Combining alternate history with fictional crossovers, this is one of those books that really appeals to my personal tastes, particularly with regards to the subject matter. The plot is intriguing, and while it slows down a bit in the second half, never boring. I enjoyed the journalistic style of the prose and especially the narrative voice of Captain Ahab.
This is a steampunk alternate history of the Great Eastern, a massive ship built in the 1800s. The story pits Captain Nemo against Captain Ahab, and it's written in period language, which is certainly not for everyone, but I quite enjoyed it.
I was intrigued by this book, and wanted to like it, I really did. It is just too overwritten for me to appreciate, I suppose. I still can’t decide if this was an ode to turn-of-the century storytelling or a parody. Sigh. Not for me.

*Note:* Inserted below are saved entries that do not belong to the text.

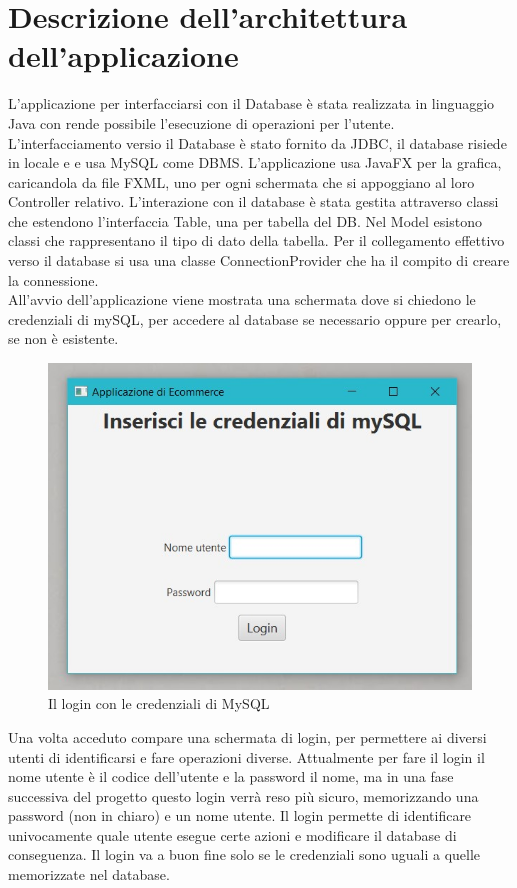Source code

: \documentclass[a4paper,12pt]{report}
\begin{document}
\section{Descrizione dell'architettura dell'applicazione}
L'applicazione per interfacciarsi con il Database è stata realizzata in linguaggio Java con rende possibile l'esecuzione di operazioni per l'utente. 
L'interfacciamento versio il Database è stato fornito da JDBC, il database risiede in locale e e usa MySQL come DBMS. 
L'applicazione usa JavaFX per la grafica, caricandola da file FXML, uno per ogni schermata che si appoggiano al loro Controller relativo. 
L'interazione con il database è stata gestita attraverso classi che estendono l'interfaccia Table, una per tabella del DB. 
Nel Model esistono classi che rappresentano il tipo di dato della tabella. Per il collegamento effettivo verso il database si usa una classe ConnectionProvider che ha il compito di creare la connessione.
\\
All'avvio dell'applicazione viene mostrata una schermata dove si chiedono le credenziali di mySQL, per accedere al database se necessario oppure per crearlo, se non è esistente.
\begin{figure}[H]
	\centering{}
	\includegraphics[width=\textwidth]{img/Application/Credentials.jpg}
	\caption{Il login con le credenziali di MySQL}
\end{figure}
Una volta acceduto compare una schermata di login, per permettere ai diversi utenti di identificarsi e fare operazioni diverse.
Attualmente per fare il login il nome utente è il codice dell'utente e la password il nome, ma in una fase successiva del progetto questo login verrà reso più sicuro, memorizzando una password (non in chiaro) e un nome utente. 
Il login permette di identificare univocamente quale utente esegue certe azioni e modificare il database di conseguenza. Il login va a buon fine solo se le credenziali sono uguali a quelle memorizzate nel database.
\end{document}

Rodman neglects character development, plot, and emotion in service of an intricate language pastiche of nineteenth century literature. Reading it is like watching someone complete a marathon on a unicycle: an impressive feat that becomes less interesting by the minute.
Two-and-a-half-starts, rounded up. The conceit of this book was wonderful, but the execution lacked, with one-dimensional characters and deliberately anti-climatic plotting. Meh.
Absolutely marvelous. Wonderful splicing of these tales. Some paragraphs just drop dead gorgeous. Rich with allegory and the “linguistic brio” one reviewer noted is quite apt.
I think I made it to page 36 maybe... it just wasn't doing anything for me. Sat on it for a couple months thinking one day I'd pick it up again. Finally I did and I still couldn't do it.
Очень необычная и сильная книга. Набрел на нее почти случайно (заинтересовали название, а потом и аннотация), но получил гораздо больше, чем рассчитывал. Я бы сказал, что это книга для тех, кто в подростковые годы зачитывался Жюлем Верном и Германом Мелвиллом. Мы вырастаем, и к сожалению, тогдашние литературные герои остаются где-то там, в нашей юности. Но благодаря Говарду Родмену они выросли и возмужали вместе с нами, и открылись с новой стороны. Развернутая рецензия в моем блоге "Неведомая книга": https://liberincognitus.blogspot.com/...
A Brobdinagian accomplishment! Howard Rodman has written a tome that absolutely embraces the style, tone, characters, details, rhythms and events of yesteryear. One is transported into the age of steam and great scientific promise: when men created empires and others sought to derail them. Slow down with this book, and enjoy the attention to detail and mood, appreciate the fires inside his versions of two of literature and history's great protagonists/antagonists, as each seeks to guide the course of future history.